I have to confess that Angel/Cordelia is an OTP for me. In Buffy she makes him smile and manipulates him into doing things; in Angel she kicks his butt when he acts too much the moody recluse. And his mission gives her a purpose in life. For me, they’re pretty much a grown-up love story.

I think Cordy starts hanging around with Scoobies because they’re interesting. We learn later when she does so well in her SATs that she is smart but has put a lot of energy into hiding the fact, to fit in with her crowd. But the bunch in the library are much more entertaining than Harmony and her ilk; I think Cordy sees she doesn’t have to dumb things down for them. Although, Xander is clueless at the end, mostly, I think, because he’s never thought of Cordelia “that” way.

I don’t think it pays to attend too much to the plot of this one. If Chris really brought his brother back from the dead, he presumably kept the knowledge of how to do it and could reproduce the results. As Willow points out, that’s sure to win the Science Fair first place. You’d think, in fact, that sort of thing, bringing the dead back, would have some repercussions on an international scale, but everybody seems to forget about it at story’s end. And it’s possible Chris went on to work for Dow Chemical in gene splicing or maybe Wolfram & Hart.

Jennie Calendar’s great participation is a great move. I wonder if TPTB thought that Giles’ needed a grown-up friend so that he wouldn’t look like a creepy older guy who hangs around teenagers (like he kinda looked like in season 4). Anyway, the relationship between the two teachers gives another layer to the stories and has a big payoff later on.

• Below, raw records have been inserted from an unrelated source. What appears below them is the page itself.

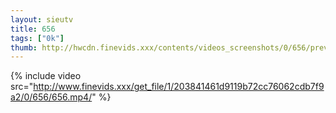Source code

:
 ```yaml
--- 
layout: sieutv
title: 656
tags: ["0k"]
thumb: http://hwcdn.finevids.xxx/contents/videos_screenshots/0/656/preview.mp4.jpg
---
```

{% include video src="http://www.finevids.xxx/get_file/1/203841461d9119b72cc76062cdb7f9a2/0/656/656.mp4/" %}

(So there are some of my rambling thoughts and I’m getting excited because Spike and Angelus are coming!!!)
your royal pie-ness: giles/jenny iconentrenous88 on May 23rd, 2006 07:00 pm (UTC)
Chris working for W&H -- that's a fabulous story idea.

I'm with you on the participation of Jenny Calendar in the gang -- it mitigates Giles's presence in the group, gives him a chance to seem awkward and more human, and of course expands the potential for seeing choices and decisions at different stages of life, and not only from the one consistently included parental figure, Joyce.